* [PROBLEM]: Go through the listing and pick out each line with the word "when" in it.

* [PROVIDED RECORDS]:
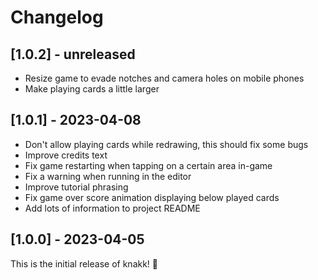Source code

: # Changelog

## [1.0.2] - unreleased

- Resize game to evade notches and camera holes on mobile phones
- Make playing cards a little larger

## [1.0.1] - 2023-04-08

- Don't allow playing cards while redrawing, this should fix some bugs
- Improve credits text
- Fix game restarting when tapping on a certain area in-game
- Fix a warning when running in the editor
- Improve tutorial phrasing
- Fix game over score animation displaying below played cards
- Add lots of information to project README

## [1.0.0] - 2023-04-05

This is the initial release of knakk! 🎉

* [REPLY TO THE EXERCISE]:
- Fix game restarting when tapping on a certain area in-game
- Fix a warning when running in the editor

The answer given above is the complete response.